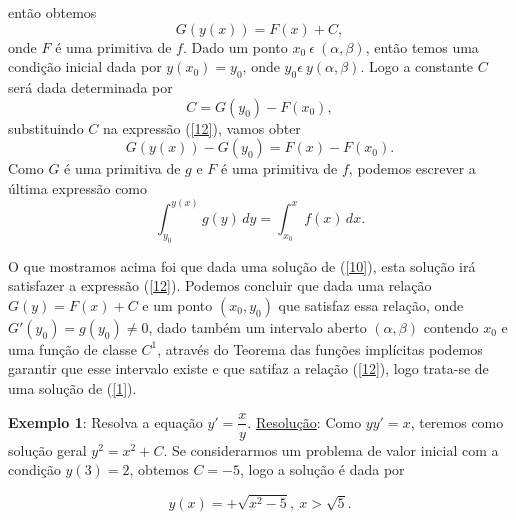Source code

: \documentclass[blue]{beamer}
\numberwithin{equation}{section}
\begin{document}
\begin{frame}
	\justifying
então obtemos
\begin{equation} \label{12}
G(y(x)) = F(x) + C,
\end{equation}
onde $F$ é uma primitiva de $f$.
\hspace{0.2cm} Dado um ponto $x_0 \ \epsilon \ (\alpha, \beta)$, então temos uma condição inicial dada por $y(x_0) = y_0$, onde $y_0 \epsilon \ y(\alpha, \beta)$. Logo a constante $C$ será dada determinada por
$$C = G(y_0) - F(x_0),$$
substituindo $C$ na expressão (\ref{12}), vamos obter
$$G(y(x)) - G(y_0) = F(x) - F(x_0).$$
Como $G$ é uma primitiva de $g$ e $F$ é uma primitiva de $f$, podemos escrever a última expressão como
\begin{equation} \label{13}
\int_{y_0}^{y(x)} g(y) \, dy =  \int_{x_0}^{x} f(x) \, dx.
\end{equation}
	
\end{frame}

\begin{frame}
	\justifying
\hspace{0.2cm} O que mostramos acima foi que dada uma solução de (\ref{10}), esta solução irá satisfazer a expressão (\ref{12}). Podemos concluir que dada uma relação $G(y) = F(x) + C$ e um ponto $(x_0, y_0)$ que satisfaz essa relação, onde $G'(y_0) = g(y_0) \neq 0$, dado também um intervalo aberto $(\alpha, \beta)$ contendo $x_0$ e uma função de classe $C^{1}$, através do Teorema das funções implícitas podemos garantir que esse intervalo existe e que satifaz a relação (\ref{12}), logo trata-se de uma solução de (\ref{1}).

\begin{flushleft}
	\justifying
	\textbf{Exemplo 1}: Resolva a equação $y' = \dfrac{x}{y}.$ 
	\newline
	\underline{Resolução}: Como $yy' = x$, teremos como solução geral $y^{2} = x^{2} + C$. Se considerarmos um problema de valor inicial com a condição $y(3) = 2$, obtemos $C = - 5$, logo a solução é dada por \end{flushleft}
$$y(x) = +\sqrt{x^2 - 5}, \ x > \sqrt{5}.$$
	
\end{frame}
\end{document}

● ● ● ●

Brief:
Retype all the data exactly; skip the pictures.

Your response:
Source code

: \documentclass[blue]{beamer}
\numberwithin{equation}{section}
\begin{document}
\begin{frame}
	\justifying
então obtemos
\begin{equation} \label{12}
G(y(x)) = F(x) + C,
\end{equation}
onde $F$ é uma primitiva de $f$.
\hspace{0.2cm} Dado um ponto $x_0 \ \epsilon \ (\alpha, \beta)$, então temos uma condição inicial dada por $y(x_0) = y_0$, onde $y_0 \epsilon \ y(\alpha, \beta)$. Logo a constante $C$ será dada determinada por
$$C = G(y_0) - F(x_0),$$
substituindo $C$ na expressão (\ref{12}), vamos obter
$$G(y(x)) - G(y_0) = F(x) - F(x_0).$$
Como $G$ é uma primitiva de $g$ e $F$ é uma primitiva de $f$, podemos escrever a última expressão como
\begin{equation} \label{13}
\int_{y_0}^{y(x)} g(y) \, dy =  \int_{x_0}^{x} f(x) \, dx.
\end{equation}
	
\end{frame}

\begin{frame}
	\justifying
\hspace{0.2cm} O que mostramos acima foi que dada uma solução de (\ref{10}), esta solução irá satisfazer a expressão (\ref{12}). Podemos concluir que dada uma relação $G(y) = F(x) + C$ e um ponto $(x_0, y_0)$ que satisfaz essa relação, onde $G'(y_0) = g(y_0) \neq 0$, dado também um intervalo aberto $(\alpha, \beta)$ contendo $x_0$ e uma função de classe $C^{1}$, através do Teorema das funções implícitas podemos garantir que esse intervalo existe e que satifaz a relação (\ref{12}), logo trata-se de uma solução de (\ref{1}).

\begin{flushleft}
	\justifying
	\textbf{Exemplo 1}: Resolva a equação $y' = \dfrac{x}{y}.$ 
	\newline
	\underline{Resolução}: Como $yy' = x$, teremos como solução geral $y^{2} = x^{2} + C$. Se considerarmos um problema de valor inicial com a condição $y(3) = 2$, obtemos $C = - 5$, logo a solução é dada por \end{flushleft}
$$y(x) = +\sqrt{x^2 - 5}, \ x > \sqrt{5}.$$
	
\end{frame}
\end{document}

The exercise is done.